I have a basic question. I have an OSPF network as a single area and have added a second fiber connection to the same ISP to balance the load over two distinct geographical areas connected with a 100Mpbs wireless connection.
The original router connecting to this fiber network is at X.X.X.2/22, gw X.X.X.1/22 the new router connected to the new fiber is at X.X.X.3/22 gw X.X.X.1/22. I’m seeing some interesting routing going on, even though I’ve bumped up the cost for the wireless connection between the two geographical areas to 100 from 10. Actually the routing looks good, with default routes pointing in the right directions for the areas, but I’m seeing traffic on both sides of the wireless link connecting the two areas that shouldn’t be there.

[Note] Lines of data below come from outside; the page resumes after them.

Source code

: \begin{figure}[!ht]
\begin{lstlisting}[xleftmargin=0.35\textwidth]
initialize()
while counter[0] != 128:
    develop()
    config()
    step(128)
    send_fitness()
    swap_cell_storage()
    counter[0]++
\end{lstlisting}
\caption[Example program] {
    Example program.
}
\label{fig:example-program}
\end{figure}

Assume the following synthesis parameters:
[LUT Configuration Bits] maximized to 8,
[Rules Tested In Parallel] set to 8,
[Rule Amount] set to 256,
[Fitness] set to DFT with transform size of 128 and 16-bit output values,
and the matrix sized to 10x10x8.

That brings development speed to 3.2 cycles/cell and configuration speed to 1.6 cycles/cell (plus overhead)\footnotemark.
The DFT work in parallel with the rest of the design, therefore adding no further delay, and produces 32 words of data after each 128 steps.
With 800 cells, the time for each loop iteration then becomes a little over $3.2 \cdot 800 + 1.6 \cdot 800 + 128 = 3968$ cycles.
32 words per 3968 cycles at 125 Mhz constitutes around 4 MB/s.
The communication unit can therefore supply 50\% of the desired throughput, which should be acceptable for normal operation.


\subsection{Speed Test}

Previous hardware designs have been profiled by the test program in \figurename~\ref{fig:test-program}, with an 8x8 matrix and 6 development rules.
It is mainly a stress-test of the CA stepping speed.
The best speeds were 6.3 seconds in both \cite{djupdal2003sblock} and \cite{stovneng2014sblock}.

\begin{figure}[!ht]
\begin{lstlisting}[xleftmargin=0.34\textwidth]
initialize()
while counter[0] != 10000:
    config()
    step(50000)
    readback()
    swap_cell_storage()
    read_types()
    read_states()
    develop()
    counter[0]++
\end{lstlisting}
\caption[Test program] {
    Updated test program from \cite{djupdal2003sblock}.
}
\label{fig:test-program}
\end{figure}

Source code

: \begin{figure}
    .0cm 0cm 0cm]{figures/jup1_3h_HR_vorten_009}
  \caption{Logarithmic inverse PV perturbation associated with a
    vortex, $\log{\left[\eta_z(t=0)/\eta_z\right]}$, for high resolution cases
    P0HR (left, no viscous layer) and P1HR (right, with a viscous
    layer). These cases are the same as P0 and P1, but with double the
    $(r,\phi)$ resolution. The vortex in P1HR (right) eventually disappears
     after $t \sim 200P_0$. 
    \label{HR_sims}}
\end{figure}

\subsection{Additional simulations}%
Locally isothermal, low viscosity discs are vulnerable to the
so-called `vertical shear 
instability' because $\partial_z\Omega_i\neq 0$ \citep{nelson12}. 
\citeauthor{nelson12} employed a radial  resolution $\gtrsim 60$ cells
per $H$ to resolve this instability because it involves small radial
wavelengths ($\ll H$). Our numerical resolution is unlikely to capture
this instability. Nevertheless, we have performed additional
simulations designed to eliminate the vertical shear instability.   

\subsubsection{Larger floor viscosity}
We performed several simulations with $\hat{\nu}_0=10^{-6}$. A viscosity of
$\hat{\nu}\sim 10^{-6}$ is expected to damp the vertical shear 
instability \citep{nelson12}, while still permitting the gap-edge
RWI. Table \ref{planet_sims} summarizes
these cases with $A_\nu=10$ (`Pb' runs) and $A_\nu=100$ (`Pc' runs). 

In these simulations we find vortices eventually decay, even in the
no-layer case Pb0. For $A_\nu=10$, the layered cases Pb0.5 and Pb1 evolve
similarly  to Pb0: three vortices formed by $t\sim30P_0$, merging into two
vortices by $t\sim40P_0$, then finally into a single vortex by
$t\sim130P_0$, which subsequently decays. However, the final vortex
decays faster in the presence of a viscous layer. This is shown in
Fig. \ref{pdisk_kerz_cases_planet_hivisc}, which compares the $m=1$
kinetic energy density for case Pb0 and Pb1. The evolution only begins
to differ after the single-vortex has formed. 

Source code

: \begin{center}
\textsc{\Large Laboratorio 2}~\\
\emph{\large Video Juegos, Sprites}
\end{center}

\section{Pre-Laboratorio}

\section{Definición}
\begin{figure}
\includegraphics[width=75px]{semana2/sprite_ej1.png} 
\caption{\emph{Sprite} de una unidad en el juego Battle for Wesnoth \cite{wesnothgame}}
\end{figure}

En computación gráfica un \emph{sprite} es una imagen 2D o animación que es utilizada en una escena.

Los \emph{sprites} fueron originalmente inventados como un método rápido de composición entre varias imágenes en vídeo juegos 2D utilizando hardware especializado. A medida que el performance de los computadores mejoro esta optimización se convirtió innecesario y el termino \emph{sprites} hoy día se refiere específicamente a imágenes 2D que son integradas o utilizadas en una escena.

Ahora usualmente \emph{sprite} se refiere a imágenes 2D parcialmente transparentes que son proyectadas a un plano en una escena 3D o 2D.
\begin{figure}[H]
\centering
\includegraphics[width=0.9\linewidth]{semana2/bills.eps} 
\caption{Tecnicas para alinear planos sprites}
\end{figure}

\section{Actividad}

I’m thinking that the ISP needs to know what routes go to where, rather than the situation now where there is no information from my network being passed up to the ISP. So, I’m guessing I have to use BGP to do this. True?

You are correct about using BGP to do dynamic routing with your ISP because it is an exterior gateway protocol, while OSPF is an interior protocol - thus it only contains routing information about your own network.
I assume that there is NAT (masquerade) being done at each of your gateway routers, in which case BGP wouldn’t help and couldn’t be used anyway because no ISP is going to accept private IP addresses from you. BGP is a “big picture” thing. (It can be used for traffic engineering, but generally you must be using public IP addresses within your network and not just at the border)
In general, a configuration such as yours would cause routers closer to ISP1 to choose that router’s default gateway prefix, while routers closer to ISP2 will choose that one’s default prefix.
Routers which have an equal distance to both might use equal-cost multipath (you’ll see an active default gateway route having multiple next-hops in the routing tables of such routers)
Are you injecting default GW as type1 or type2? Type2 prefixes are announced with a cost (default = 20) and this cost does not change anywhere in your network. Type 1 prefixes will have a cost = 20 + the path cost to reach the originating router. So if you use multiple equal-cost default gateways both being type 2, then routers will see them as equivalent candidates, and choose whichever originating router has a shorter path to reach, while type 1 prefixes will cause routers to choose one gateway or the other based on the path cost outright. (It’s hard to quickly explain what the difference is, but it does have a definite effect on your routing). Also know that type1 routes are preferred over type2 always, regardless of cost.
Thanks, Zerobyte. We are not NATed, all customers are on public IPs. I’ll try changing the type of interface to 2 from 1 at the edge routers and see if that produces some improvements. I’m also learning BGP it seems!
BTW, the reason I’m worried about this at all, is there is traffic on the wireless connection between the two geographical areas that is significant in magnitude and is roughly balanced. That makes me think, there’s a problem, as conceptually, I’d think that the traffic on this link should be close to nothing as each fiber serves the routes for it’s area. Right now I have both geographical areas defined as backbone.
My guess is that you’re getting ingress traffic via both ISPs regardless of your internal topology. I.e. traffic for your “west” segment is arriving via the ISP on the “east” router (in your diagram) so it would have no choice but to cross the link in the middle.
If you’re announcing all of your IP space as a single /22, then this is almost certainly the case.
If you planned ahead and made sure that all IP allocations on each side fall within the same /23 blocks (i.e. half for the east and half for the west) then you could announce your space as two /23 prefixes, and use as-prepend (or your ISPs’ communities that reduce their localpref values) to engineer your inbound traffic.